Obviamente la parte del descubrimiento de los personajes de la monarquía británica es lo más exitoso de la serie, la reina parece que es una persona distante con todos los humanos, incluyendo sus hijos, pero no con los caballos, la princesa Margarita era una desmadrosa y sufría por el amor verdadero. Carlos es un snob que nunca pudo ser ni fuerte como su padre, ni refinado como su mamá y su tía, la princesa Diana quería amar a Carlos, pero se enfrenta a inseguridad de su marido y a su amante; quería ser aceptada por su suegra y su familia política, pero se tenía que conformar con el amor de todo el mundo.

Las cuatro temporadas de la serie son un triunfo técnico y de producción, tienen un guión impecable, la fotografía es una maravilla, la coherencia de la serie es magnífica.

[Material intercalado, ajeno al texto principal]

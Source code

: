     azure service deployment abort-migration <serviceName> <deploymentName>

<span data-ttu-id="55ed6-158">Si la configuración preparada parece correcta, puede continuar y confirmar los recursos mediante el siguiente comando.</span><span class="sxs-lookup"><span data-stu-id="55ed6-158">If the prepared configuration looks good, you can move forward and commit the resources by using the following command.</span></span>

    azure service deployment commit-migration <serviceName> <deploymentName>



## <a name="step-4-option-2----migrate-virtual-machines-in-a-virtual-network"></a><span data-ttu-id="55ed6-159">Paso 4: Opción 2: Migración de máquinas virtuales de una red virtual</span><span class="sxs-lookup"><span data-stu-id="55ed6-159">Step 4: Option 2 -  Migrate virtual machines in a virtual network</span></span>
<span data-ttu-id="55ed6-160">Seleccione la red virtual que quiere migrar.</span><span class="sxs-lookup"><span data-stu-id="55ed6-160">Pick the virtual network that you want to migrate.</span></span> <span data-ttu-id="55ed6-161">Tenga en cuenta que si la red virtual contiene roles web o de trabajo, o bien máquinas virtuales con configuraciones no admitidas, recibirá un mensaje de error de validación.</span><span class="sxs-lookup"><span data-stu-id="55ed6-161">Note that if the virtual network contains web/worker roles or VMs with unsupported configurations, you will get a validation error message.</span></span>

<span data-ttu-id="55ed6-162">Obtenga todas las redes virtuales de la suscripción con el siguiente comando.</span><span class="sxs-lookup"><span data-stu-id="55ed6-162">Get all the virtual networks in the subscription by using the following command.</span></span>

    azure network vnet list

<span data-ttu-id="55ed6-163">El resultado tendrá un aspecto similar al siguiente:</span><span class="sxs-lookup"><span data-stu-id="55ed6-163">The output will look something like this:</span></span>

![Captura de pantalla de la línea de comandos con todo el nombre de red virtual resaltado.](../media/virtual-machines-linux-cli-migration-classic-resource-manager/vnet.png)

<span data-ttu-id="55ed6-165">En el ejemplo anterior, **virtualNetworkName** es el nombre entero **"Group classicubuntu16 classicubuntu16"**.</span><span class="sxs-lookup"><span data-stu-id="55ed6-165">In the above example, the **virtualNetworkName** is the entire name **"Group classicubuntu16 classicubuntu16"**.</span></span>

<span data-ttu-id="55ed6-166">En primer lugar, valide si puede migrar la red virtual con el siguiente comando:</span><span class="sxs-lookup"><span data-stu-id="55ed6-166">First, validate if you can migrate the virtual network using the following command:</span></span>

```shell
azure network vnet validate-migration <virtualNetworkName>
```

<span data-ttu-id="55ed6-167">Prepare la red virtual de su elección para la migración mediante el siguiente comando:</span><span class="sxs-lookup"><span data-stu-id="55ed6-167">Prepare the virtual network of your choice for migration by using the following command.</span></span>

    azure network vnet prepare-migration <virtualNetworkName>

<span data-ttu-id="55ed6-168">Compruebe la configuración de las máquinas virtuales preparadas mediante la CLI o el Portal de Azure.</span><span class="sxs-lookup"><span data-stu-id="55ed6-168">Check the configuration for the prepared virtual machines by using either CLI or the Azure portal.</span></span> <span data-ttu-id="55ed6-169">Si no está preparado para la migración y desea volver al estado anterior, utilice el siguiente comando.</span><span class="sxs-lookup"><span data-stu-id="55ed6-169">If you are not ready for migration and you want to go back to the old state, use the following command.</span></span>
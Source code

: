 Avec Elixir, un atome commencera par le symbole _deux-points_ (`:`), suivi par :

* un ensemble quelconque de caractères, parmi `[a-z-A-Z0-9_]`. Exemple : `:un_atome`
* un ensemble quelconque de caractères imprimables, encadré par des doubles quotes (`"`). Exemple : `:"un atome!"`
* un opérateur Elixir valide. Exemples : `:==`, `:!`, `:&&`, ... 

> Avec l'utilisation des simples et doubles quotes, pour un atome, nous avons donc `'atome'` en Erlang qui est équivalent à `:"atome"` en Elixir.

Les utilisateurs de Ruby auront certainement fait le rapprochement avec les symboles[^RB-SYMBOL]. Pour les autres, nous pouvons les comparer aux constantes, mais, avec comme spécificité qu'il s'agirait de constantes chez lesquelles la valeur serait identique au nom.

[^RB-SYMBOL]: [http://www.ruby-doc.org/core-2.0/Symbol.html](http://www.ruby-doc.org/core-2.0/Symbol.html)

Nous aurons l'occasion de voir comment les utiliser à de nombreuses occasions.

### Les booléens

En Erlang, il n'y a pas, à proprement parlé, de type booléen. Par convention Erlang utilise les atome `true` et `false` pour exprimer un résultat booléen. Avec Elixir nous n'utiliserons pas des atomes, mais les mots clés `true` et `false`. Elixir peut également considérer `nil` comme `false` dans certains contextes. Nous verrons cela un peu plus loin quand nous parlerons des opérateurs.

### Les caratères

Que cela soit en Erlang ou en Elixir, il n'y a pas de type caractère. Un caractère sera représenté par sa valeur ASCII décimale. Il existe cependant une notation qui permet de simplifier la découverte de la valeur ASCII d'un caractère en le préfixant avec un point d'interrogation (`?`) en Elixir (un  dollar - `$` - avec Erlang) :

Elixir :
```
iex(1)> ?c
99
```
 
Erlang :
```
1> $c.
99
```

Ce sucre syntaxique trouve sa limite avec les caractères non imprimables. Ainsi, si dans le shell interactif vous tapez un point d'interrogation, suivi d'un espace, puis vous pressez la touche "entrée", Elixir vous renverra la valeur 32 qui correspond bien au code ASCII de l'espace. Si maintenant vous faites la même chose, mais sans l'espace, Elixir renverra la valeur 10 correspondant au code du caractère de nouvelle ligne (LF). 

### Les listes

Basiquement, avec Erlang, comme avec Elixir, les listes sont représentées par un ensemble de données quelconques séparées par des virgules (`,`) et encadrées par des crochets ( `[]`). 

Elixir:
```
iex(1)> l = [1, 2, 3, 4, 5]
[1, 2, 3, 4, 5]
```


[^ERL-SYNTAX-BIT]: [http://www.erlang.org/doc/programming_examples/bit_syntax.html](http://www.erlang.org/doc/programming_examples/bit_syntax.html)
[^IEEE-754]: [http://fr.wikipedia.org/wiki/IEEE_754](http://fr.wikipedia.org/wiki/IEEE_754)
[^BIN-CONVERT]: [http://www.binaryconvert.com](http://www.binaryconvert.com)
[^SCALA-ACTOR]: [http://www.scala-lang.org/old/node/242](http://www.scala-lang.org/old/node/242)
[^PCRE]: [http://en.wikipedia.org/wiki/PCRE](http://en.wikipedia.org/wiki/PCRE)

Tanto que el ministro de cultura de Gran Bretaña ha pedido que se le diga a los que miran la serie que es una obra de ficción, porque a lo mejor piensa que los británicos jóvenes son unos tontos y se van a confundir y crean que la serie es la pura verdad y no una obra para entretener.

Es la censura ante la idea de que hay que cuidar la institución de la corona para preservar la mágia de la historia oficial. ¿Se imagina una serie parecida en México? La historia del PRI, por ejemplo, a través de los años, se podría llamar “El Partido”.  El presidente le dedicaría mañaneras a esa serie para corregir lo que, en su opinión, estuviera mal y la flamante secretaria de cultura crearía un chat “Desactivando El Partido”. La seria podría ser resiliente, holistica y en una de esas, hasta empática.